The asymmetry problem

Here's something that bothers me about this whole situation. Generating convincing AI text takes seconds and costs fractions of a cent. Verifying whether text is AI-generated or factually accurate takes minutes to hours of human effort. That's a fundamental asymmetry that favors the generators.

We can't solve this through individual vigilance alone. We also need better tools, clearer disclosure requirements, and platform-level interventions. But individual skill still matters. A population that's better at spotting fakes is harder to fool at scale.

Think of it like hand-washing. Individual hygiene didn't eliminate infectious disease. Public health infrastructure did that. But individual hygiene still helps, and a population that practices it is more resilient. The same logic applies to media literacy in the age of AI.

Where we are now

AI detection is an imperfect, evolving discipline. The tools are getting better, but so are the generators. Stylistic analysis catches a lot of current AI text, but models are already being fine-tuned to avoid the tells I described above. Factual verification remains the most robust approach because it targets the fundamental limitation of language models: they don't know what's true.

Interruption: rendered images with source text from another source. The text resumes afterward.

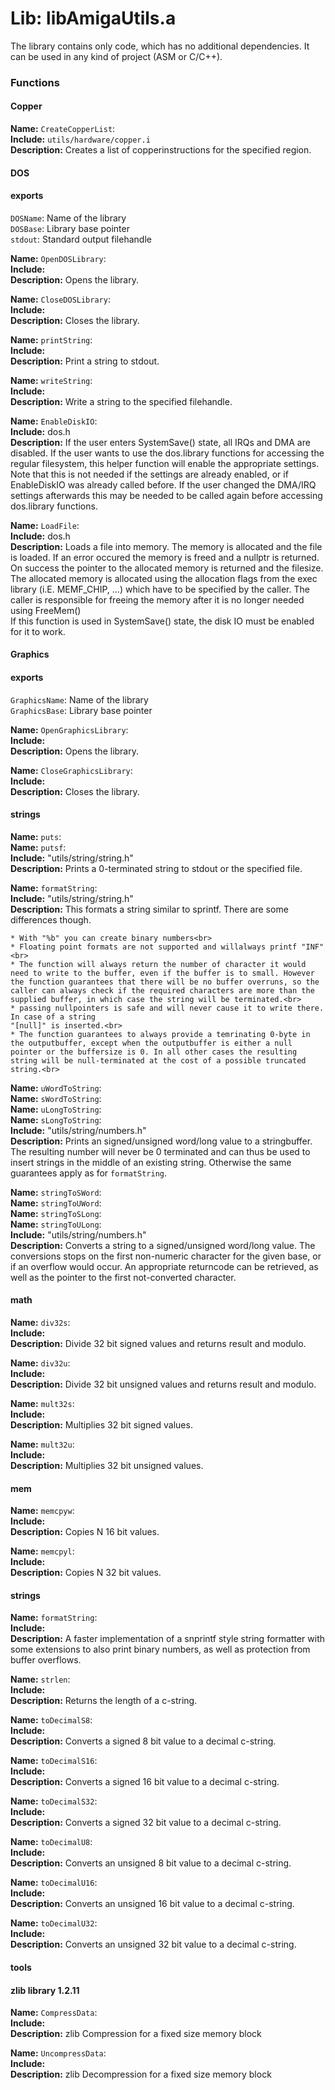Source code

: # Lib: libAmigaUtils.a

The library contains only code, which has no additional dependencies. It can be used in any kind of project (ASM or C/C++).

### Functions

#### Copper

**Name:** `CreateCopperList`:<br>
**Include:** `utils/hardware/copper.i`<br>
**Description:** Creates a list of copperinstructions for the specified region.<br>

#### DOS

#### exports<br>
`DOSName`: Name of the library<br>
`DOSBase`: Library base pointer<br>
`stdout`: Standard output filehandle<br>

**Name:** `OpenDOSLibrary`:<br>
**Include:** <br>
**Description:** Opens the library.<br>

**Name:** `CloseDOSLibrary`:<br>
**Include:** <br>
**Description:** Closes the library.<br>

**Name:** `printString`:<br>
**Include:** <br>
**Description:** Print a string to stdout.<br>

**Name:** `writeString`:<br>
**Include:** <br>
**Description:** Write a string to the specified filehandle.<br>

**Name:** `EnableDiskIO`:<br>
**Include:** dos.h<br>
**Description:** If the user enters SystemSave() state, all IRQs and DMA are disabled. If the user wants to use the dos.library functions for accessing the regular filesystem, this helper function will enable the appropriate settings.<br>
Note that this is not needed if the settings are already enabled, or if EnableDiskIO was already called before. If the user changed the DMA/IRQ settings afterwards this may be needed to be called again before accessing dos.library functions.

**Name:** `LoadFile`:<br>
**Include:** dos.h<br>
**Description:** Loads a file into memory. The memory is allocated and the file is loaded. If an error occured the memory is freed and a nullptr is returned.<br> On success the pointer to the allocated memory is returned and the filesize.
The allocated memory is allocated using the allocation flags from the exec library (i.E. MEMF_CHIP, ...) which have to be specified by the caller. The caller is responsible for freeing the memory after it is no longer needed using FreeMem()<br>
If this function is used in SystemSave() state, the disk IO must be enabled for it to work.

#### Graphics

#### exports<br>
`GraphicsName`: Name of the library<br>
`GraphicsBase`: Library base pointer<br>

**Name:** `OpenGraphicsLibrary`:<br>
**Include:** <br>
**Description:** Opens the library.<br>

**Name:** `CloseGraphicsLibrary`:<br>
**Include:** <br>
**Description:** Closes the library.<br>

#### strings

**Name:** `puts`:<br>
**Name:** `putsf`:<br>
**Include:** "utils/string/string.h"<br>
**Description:** Prints a 0-terminated string to stdout or the specified file.

**Name:** `formatString`:<br>
**Include:** "utils/string/string.h"<br>
**Description:** This formats a string similar to sprintf. There are some differences though.<br>

	* With "%b" you can create binary numbers<br>
	* Floating point formats are not supported and willalways printf "INF"<br>
	* The function will always return the number of character it would need to write to the buffer, even if the buffer is to small. However the function guarantees that there will be no buffer overruns, so the caller can always check if the required characters are more than the supplied buffer, in which case the string will be terminated.<br>
	* passing nullpointers is safe and will never cause it to write there. In case of a string 
	"[null]" is inserted.<br>
	* The function guarantees to always provide a temrinating 0-byte in the outputbuffer, except when the outputbuffer is either a null pointer or the buffersize is 0. In all other cases the resulting string will be null-terminated at the cost of a possible truncated string.<br>

**Name:** `uWordToString`:<br>
**Name:** `sWordToString`:<br>
**Name:** `uLongToString`:<br>
**Name:** `sLongToString`:<br>
**Include:** "utils/string/numbers.h"<br>
**Description:** Prints an signed/unsigned word/long value to a stringbuffer. The resulting number will never be 0 terminated and can thus be used to insert strings in the middle of an existing string. Otherwise the same guarantees apply as for `formatString`.

**Name:** `stringToSWord`:<br>
**Name:** `stringToUWord`:<br>
**Name:** `stringToSLong`:<br>
**Name:** `stringToULong`:<br>
**Include:** "utils/string/numbers.h"<br>
**Description:** Converts a string to a signed/unsigned word/long value. The conversions stops on the first non-numeric character for the given base, or if an overflow would occur. An appropriate returncode can be retrieved, as well as the pointer to the first not-converted character.

#### math

**Name:** `div32s`:<br>
**Include:** <br>
**Description:** Divide 32 bit signed values and returns result and modulo.

**Name:** `div32u`:<br>
**Include:** <br>
**Description:** Divide 32 bit unsigned values and returns result and modulo.

**Name:** `mult32s`:<br>
**Include:** <br>
**Description:** Multiplies 32 bit signed values.

**Name:** `mult32u`:<br>
**Include:** <br>
**Description:** Multiplies 32 bit unsigned values.

#### mem

**Name:** `memcpyw`:<br>
**Include:** <br>
**Description:** Copies N 16 bit values.

**Name:** `memcpyl`:<br>
**Include:** <br>
**Description:** Copies N 32 bit values.

#### strings

**Name:** `formatString`:<br>
**Include:** <br>
**Description:** A faster implementation of a snprintf style string formatter with some extensions to also print binary numbers, as well as protection from buffer overflows.

**Name:** `strlen`:<br>
**Include:** <br>
**Description:** Returns the length of a c-string.

**Name:** `toDecimalS8`:<br>
**Include:** <br>
**Description:** Converts a signed 8 bit value to a decimal c-string.

**Name:** `toDecimalS16`:<br>
**Include:** <br>
**Description:** Converts a signed 16 bit value to a decimal c-string.

**Name:** `toDecimalS32`:<br>
**Include:** <br>
**Description:** Converts a signed 32 bit value to a decimal c-string.

**Name:** `toDecimalU8`:<br>
**Include:** <br>
**Description:** Converts an unsigned 8 bit value to a decimal c-string.

**Name:** `toDecimalU16`:<br>
**Include:** <br>
**Description:** Converts an unsigned 16 bit value to a decimal c-string.

**Name:** `toDecimalU32`:<br>
**Include:** <br>
**Description:** Converts an unsigned 32 bit value to a decimal c-string.

#### tools

#### zlib library 1.2.11

**Name:** `CompressData`:<br>
**Include:** <br>
**Description:** zlib Compression for a fixed size memory block

**Name:** `UncompressData`:<br>
**Include:** <br>
**Description:** zlib Decompression for a fixed size memory block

The best defense is a layered one. Use stylistic analysis as a first filter. Apply factual verification when something seems off. Use automated detection tools as a supplementary signal, not a verdict. And maintain a healthy baseline of skepticism about text you encounter online, regardless of how polished it looks.

The fact that you're reading an article about this means you're already ahead of most people. The next step is practice.